▶ TO DO
Find every line in the entries that holds the string "datasets" and report it.

[Data extracted from a collection]
═══

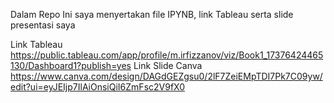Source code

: Dalam Repo Ini saya menyertakan file IPYNB, link Tableau serta slide presentasi saya

Link Tableau https://public.tableau.com/app/profile/m.irfizzanov/viz/Book1_17376424465130/Dashboard1?publish=yes
Link Slide Canva https://www.canva.com/design/DAGdGEZgsu0/2lF7ZeiEMpTDI7Pk7C09yw/edit?ui=eyJEIjp7IlAiOnsiQiI6ZmFsc2V9fX0
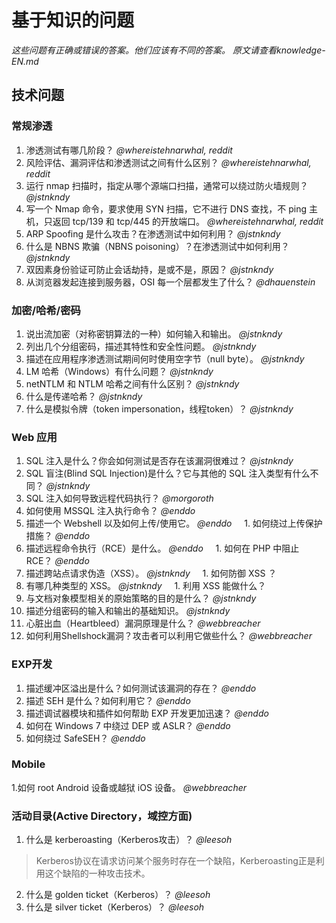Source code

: # 基于知识的问题 #

*这些问题有正确或错误的答案。他们应该有不同的答案。*
*原文请查看knowledge-EN.md*

## 技术问题 ##

### 常规渗透 ###

1. 渗透测试有哪几阶段？ *@whereistehnarwhal, reddit*
2. 风险评估、漏洞评估和渗透测试之间有什么区别？ *@whereistehnarwhal, reddit*
3. 运行 nmap 扫描时，指定从哪个源端口扫描，通常可以绕过防火墙规则？ *@jstnkndy*
4. 写一个 Nmap 命令，要求使用 SYN 扫描，它不进行 DNS 查找，不 ping 主机，只返回 tcp/139 和 tcp/445 的开放端口。 *@whereistehnarwhal, reddit*
5. ARP Spoofing 是什么攻击？在渗透测试中如何利用？ *@jstnkndy*
6. 什么是 NBNS 欺骗（NBNS poisoning）？在渗透测试中如何利用？ *@jstnkndy*
7. 双因素身份验证可防止会话劫持，是或不是，原因？ *@jstnkndy*
8. 从浏览器发起连接到服务器，OSI 每一个层都发生了什么？ *@dhauenstein*

### 加密/哈希/密码 ###

1. 说出流加密（对称密钥算法的一种）如何输入和输出。 *@jstnkndy*
2. 列出几个分组密码，描述其特性和安全性问题。 *@jstnkndy*
3. 描述在应用程序渗透测试期间何时使用空字节（null byte）。 *@jstnkndy*
4. LM 哈希（Windows）有什么问题？ *@jstnkndy*
5. netNTLM 和 NTLM 哈希之间有什么区别？ *@jstnkndy*
6. 什么是传递哈希？ *@jstnkndy*
7. 什么是模拟令牌（token impersonation，线程token）？ *@jstnkndy*

### Web 应用 ###

1. SQL 注入是什么？你会如何测试是否存在该漏洞很难过？ *@jstnkndy*
2. SQL 盲注(Blind SQL Injection)是什么？它与其他的 SQL 注入类型有什么不同？ *@jstnkndy*
3. SQL 注入如何导致远程代码执行？ *@morgoroth*
4. 如何使用 MSSQL 注入执行命令？ *@enddo*
5. 描述一个 Webshel​​l 以及如何上传/使用它。 *@enddo*
    1. 如何绕过上传保护措施？ *@enddo*
6. 描述远程命令执行（RCE）是什么。 *@enddo*
    1. 如何在 PHP 中阻止 RCE？ *@enddo*
7. 描述跨站点请求伪造（XSS）。 *@jstnkndy*
    1. 如何防御 XSS ？
8. 有哪几种类型的 XSS。 *@jstnkndy*
    1. 利用 XSS 能做什么？
9. 与文档对象模型相关的原始策略的目的是什么？ *@jstnkndy*
10. 描述分组密码的输入和输出的基础知识。 *@jstnkndy*
11. 心脏出血（Heartbleed）漏洞原理是什么？ *@webbreacher*
12. 如何利用Shellshock漏洞？攻击者可以利用它做些什么？ *@webbreacher*

### EXP开发 ###

1. 描述缓冲区溢出是什么？如何测试该漏洞的存在？ *@enddo*
2. 描述 SEH 是什么？如何利用它？ *@enddo*
3. 描述调试器模块和插件如何帮助 EXP 开发更加迅速？ *@enddo*
4. 如何在 Windows 7 中绕过 DEP 或 ASLR？ *@enddo*
5. 如何绕过 SafeSEH？ *@enddo*

### Mobile ###

1.如何 root Android 设备或越狱 iOS 设备。 *@webbreacher*

### 活动目录(Active Directory，域控方面) ###

1. 什么是 kerberoasting（Kerberos攻击）？ *@leesoh*
> Kerberos协议在请求访问某个服务时存在一个缺陷，Kerberoasting正是利用这个缺陷的一种攻击技术。
2. 什么是 golden ticket（Kerberos）？ *@leesoh*
3. 什么是 silver ticket（Kerberos）？ *@leesoh*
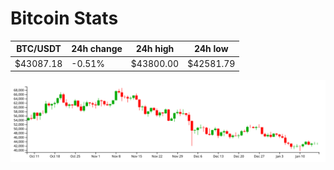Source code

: # Bitcoin Stats

BTC/USDT|24h change|24h high|24h low|
|---|---|---|---|
|$43087.18|-0.51%|$43800.00|$42581.79|

<img src="./chart.svg">
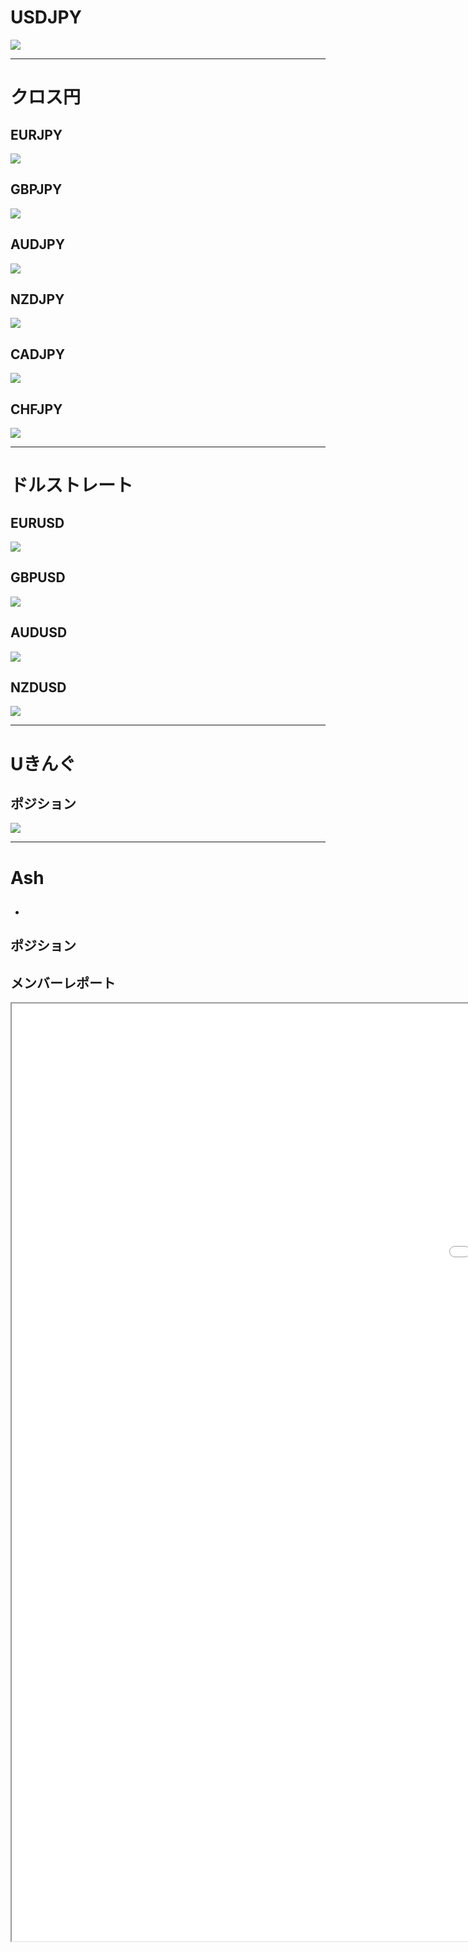 # USDJPY
![](2022-12-18-13-09-03.png)

---
# クロス円
## EURJPY
![](2022-12-18-13-11-08.png)

## GBPJPY
![](2022-12-18-13-11-26.png)

## AUDJPY
![](2022-12-18-13-11-53.png)

## NZDJPY
![](2022-12-18-13-12-15.png)

## CADJPY
![](2022-12-18-13-12-28.png)

## CHFJPY
![](2022-12-18-13-12-44.png)

---
# ドルストレート
## EURUSD
![](2022-12-18-13-13-12.png)

## GBPUSD
![](2022-12-18-13-13-40.png)

## AUDUSD
![](2022-12-18-13-14-25.png)

## NZDUSD
![](2022-12-18-13-14-43.png)

---
# Uきんぐ
## ポジション
![](2022-12-18-09-31-04.png)

---
# Ash
## 
- 

## ポジション

## メンバーレポート
<iframe height="1500" width="2000" src="crossyen.pdf"></iframe>
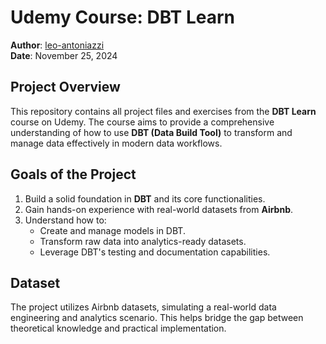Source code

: # Udemy Course: DBT Learn

**Author**: [leo-antoniazzi](https://github.com/leo-antoniazzi)  
**Date**: November 25, 2024  

## **Project Overview**
This repository contains all project files and exercises from the **DBT Learn** course on Udemy. The course aims to provide a comprehensive understanding of how to use **DBT (Data Build Tool)** to transform and manage data effectively in modern data workflows.

## **Goals of the Project**
1. Build a solid foundation in **DBT** and its core functionalities.
2. Gain hands-on experience with real-world datasets from **Airbnb**.
3. Understand how to:
   - Create and manage models in DBT.
   - Transform raw data into analytics-ready datasets.
   - Leverage DBT's testing and documentation capabilities.

## **Dataset**
The project utilizes Airbnb datasets, simulating a real-world data engineering and analytics scenario. This helps bridge the gap between theoretical knowledge and practical implementation.

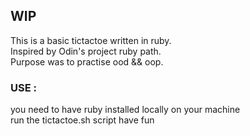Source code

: ## WIP

This is a basic tictactoe written in ruby.  
Inspired by Odin's project ruby path.  
Purpose was to practise ood && oop.  

### USE :
you need to have ruby installed locally on your machine  
run the tictactoe.sh script
have fun  
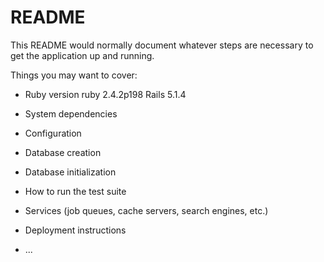 # README

This README would normally document whatever steps are necessary to get the
application up and running.

Things you may want to cover:

* Ruby version
ruby 2.4.2p198
Rails 5.1.4

* System dependencies

* Configuration

* Database creation

* Database initialization

* How to run the test suite

* Services (job queues, cache servers, search engines, etc.)

* Deployment instructions

* ...
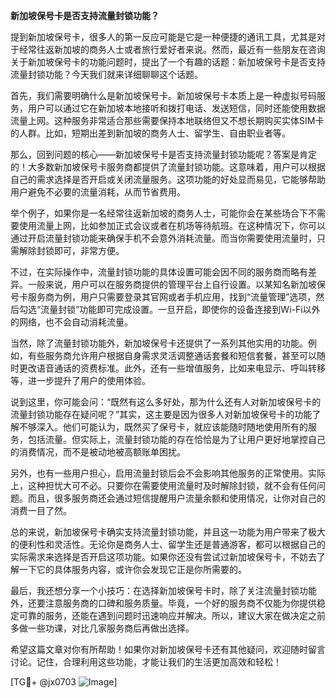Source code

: **新加坡保号卡是否支持流量封锁功能？**

提到新加坡保号卡，很多人的第一反应可能是它是一种便捷的通讯工具，尤其是对于经常往返新加坡的商务人士或者旅行爱好者来说。然而，最近有一些朋友在咨询关于新加坡保号卡的功能问题时，提出了一个有趣的话题：新加坡保号卡是否支持流量封锁功能？今天我们就来详细聊聊这个话题。

首先，我们需要明确什么是新加坡保号卡。新加坡保号卡本质上是一种虚拟号码服务，用户可以通过它在新加坡本地接听和拨打电话、发送短信，同时还能使用数据流量上网。这种服务非常适合那些需要保持本地联络但又不想长期购买实体SIM卡的人群。比如，短期出差到新加坡的商务人士、留学生、自由职业者等。

那么，回到问题的核心——新加坡保号卡是否支持流量封锁功能呢？答案是肯定的！大多数新加坡保号卡服务商都提供了流量封锁功能。这意味着，用户可以根据自己的需求选择是否开启或关闭流量服务。这项功能的好处显而易见，它能够帮助用户避免不必要的流量消耗，从而节省费用。

举个例子，如果你是一名经常往返新加坡的商务人士，可能你会在某些场合下不需要使用流量上网，比如参加正式会议或者在机场等待航班。在这种情况下，你可以通过开启流量封锁功能来确保手机不会意外消耗流量。而当你需要使用流量时，只需解除封锁即可，非常方便。

不过，在实际操作中，流量封锁功能的具体设置可能会因不同的服务商而略有差异。一般来说，用户可以在服务商提供的管理平台上自行设置。以某知名新加坡保号卡服务商为例，用户只需要登录其官网或者手机应用，找到“流量管理”选项，然后勾选“流量封锁”功能即可完成设置。一旦开启，即使你的设备连接到Wi-Fi以外的网络，也不会自动消耗流量。

当然，除了流量封锁功能外，新加坡保号卡还提供了一系列其他实用的功能。例如，有些服务商允许用户根据自身需求灵活调整通话套餐和短信套餐，甚至可以随时更改语音通话的资费标准。此外，还有一些增值服务，比如来电显示、呼叫转移等，进一步提升了用户的使用体验。

说到这里，你可能会问：“既然有这么多好处，那为什么还有人对新加坡保号卡的流量封锁功能存在疑问呢？”其实，这主要是因为很多人对新加坡保号卡的功能了解不够深入。他们可能认为，既然买了保号卡，就应该能随时随地使用所有的服务，包括流量。但实际上，流量封锁功能的存在恰恰是为了让用户更好地掌控自己的消费情况，而不是被动地被高额账单困扰。

另外，也有一些用户担心，启用流量封锁后会不会影响其他服务的正常使用。实际上，这种担忧大可不必。只要你在需要使用流量时及时解除封锁，就不会有任何问题。而且，很多服务商还会通过短信提醒用户流量余额和使用情况，让你对自己的消费一目了然。

总的来说，新加坡保号卡确实支持流量封锁功能，并且这一功能为用户带来了极大的便利性和灵活性。无论你是商务人士、留学生还是普通游客，都可以根据自己的实际需求来选择是否开启这项功能。如果你还没有尝试过新加坡保号卡，不妨去了解一下它的具体服务内容，或许你会发现它正是你所需要的。

最后，我还想分享一个小技巧：在选择新加坡保号卡时，除了关注流量封锁功能外，还要注意服务商的口碑和服务质量。毕竟，一个好的服务商不仅能为你提供稳定可靠的服务，还能在遇到问题时迅速响应并解决。所以，建议大家在做决定之前多做一些功课，对比几家服务商后再做出选择。

希望这篇文章对你有所帮助！如果你对新加坡保号卡还有其他疑问，欢迎随时留言讨论。记住，合理利用这些功能，才能让我们的生活更加高效和轻松！

[TG💪+ @jx0703 ![Image](https://github.com/user-attachments/assets/dbca1d08-cadb-493c-b0ec-ad6f7a83f270)]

═══

▶ OUTPUT BELOW
2. Gain hands-on experience with real-world datasets from **Airbnb**.
   - Transform raw data into analytics-ready datasets.
The project utilizes Airbnb datasets, simulating a real-world data engineering and analytics scenario. This helps bridge the gap between theoretical knowledge and practical implementation.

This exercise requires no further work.